Unveilings are solemn occasions, marked by the recitation of memorial prayers and eulogies. As such, they generally not held when they would conflict with Jewish holidays, Rosh Chodesh (the new moon), the Hebrew month of Nisan, and certain other dates. Unveilings are not held on these dates because the traditional petitionary prayers and memorial prayers are not recited in the synagogue during this time.
Always consult with your Rabbi before deciding on a date for the unveiling.
The immediate family should arrive at the gravesite ahead of the scheduled unveiling time and make sure the cloth provided to you covers the monument. Family and friends will arrive and gather around the grave at the time of the unveiling. The Rabbi begins with readings from the book of Psalms and the recitation of prayers, followed by a eulogy. Some family members may also wish to speak at the unveiling. Upon the conclusion of their service, the Rabbi will recite the traditional memorial prayer, the “Moleh”, this is followed by the Kaddish, if there is a minyan present. The Rabbi will then direct the family to remove the covering from the monument.
In early times, the family physically erected the monument to their loved ones.
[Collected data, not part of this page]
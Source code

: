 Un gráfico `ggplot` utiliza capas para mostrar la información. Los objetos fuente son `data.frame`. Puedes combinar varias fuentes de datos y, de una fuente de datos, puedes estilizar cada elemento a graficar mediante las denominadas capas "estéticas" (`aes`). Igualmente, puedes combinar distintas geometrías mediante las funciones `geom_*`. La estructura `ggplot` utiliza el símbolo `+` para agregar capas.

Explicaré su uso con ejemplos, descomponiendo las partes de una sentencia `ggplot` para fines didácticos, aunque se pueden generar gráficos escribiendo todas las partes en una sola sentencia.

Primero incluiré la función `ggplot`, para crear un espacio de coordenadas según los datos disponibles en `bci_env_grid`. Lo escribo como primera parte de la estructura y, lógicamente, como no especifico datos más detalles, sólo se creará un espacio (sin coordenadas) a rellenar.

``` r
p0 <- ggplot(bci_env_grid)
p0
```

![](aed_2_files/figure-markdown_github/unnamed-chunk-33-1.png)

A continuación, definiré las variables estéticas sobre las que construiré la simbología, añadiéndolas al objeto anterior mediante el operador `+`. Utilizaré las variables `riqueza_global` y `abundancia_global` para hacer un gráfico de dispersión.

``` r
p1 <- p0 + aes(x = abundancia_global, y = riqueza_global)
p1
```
In present society, professionals construct the monument and the families select a day to unveil it to their friends and families. Thus, it became customary to use the cloth to “unveil” the monument as if the family was erecting it anew.
Sinai Memorials will provide your family with a complimentary unveiling cloth.
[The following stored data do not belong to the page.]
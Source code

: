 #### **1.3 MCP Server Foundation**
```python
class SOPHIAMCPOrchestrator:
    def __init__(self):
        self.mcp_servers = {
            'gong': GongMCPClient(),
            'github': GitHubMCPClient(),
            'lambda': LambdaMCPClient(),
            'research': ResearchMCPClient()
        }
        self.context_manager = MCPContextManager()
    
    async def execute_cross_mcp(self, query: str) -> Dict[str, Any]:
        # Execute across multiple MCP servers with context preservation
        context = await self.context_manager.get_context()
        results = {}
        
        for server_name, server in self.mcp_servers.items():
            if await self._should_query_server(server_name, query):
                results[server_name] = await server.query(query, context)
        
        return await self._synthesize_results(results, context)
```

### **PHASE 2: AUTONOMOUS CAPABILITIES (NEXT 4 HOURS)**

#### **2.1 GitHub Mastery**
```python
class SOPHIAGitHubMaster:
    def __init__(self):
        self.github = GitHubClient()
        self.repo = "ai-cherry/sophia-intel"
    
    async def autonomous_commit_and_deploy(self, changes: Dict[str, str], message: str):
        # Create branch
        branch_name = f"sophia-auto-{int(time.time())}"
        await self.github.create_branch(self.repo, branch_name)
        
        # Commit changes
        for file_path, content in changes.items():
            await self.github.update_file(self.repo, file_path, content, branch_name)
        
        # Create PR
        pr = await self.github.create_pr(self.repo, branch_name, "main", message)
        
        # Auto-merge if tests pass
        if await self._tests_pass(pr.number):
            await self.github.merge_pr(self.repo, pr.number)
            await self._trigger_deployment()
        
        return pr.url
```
While not required by religious law, it is highly recommended that a Rabbi officiate, since Rabbis are religious professional with knowledge of the rituals, appropriate prayers, and the Jewish calendar. A Rabbi can also provide guidance and advice during a very stressful time as well as ensure that the ceremony to honor the deceased is both appropriate and meaningful. Families may find it more comforting to choose a Rabbi who knows the family or was personally acquainted with the deceased.
If your family is unaffiliated with a synagogue and would like a formal service with a Rabbi, Sinai Memorials will assist you.
A minyan is a quorum of ten men, or ten men and women in some synagogues, over the age of 13, required for traditional Jewish public worship. For most of the rituals and prayers recited at an unveiling, it is not necessary for a minyan to be present. However, Jewish law requires the presence of a minyan to recite the Kaddish. Since an unveiling is a time when it is most appropriate to say Kaddish, every effort should be made to assure the presence of a minyan.
Family and friends should be notified approximately two to four weeks before the unveiling. Sinai Memorials can provide you with complementary printed information to send out that include the unveiling details, such as the date, time and location.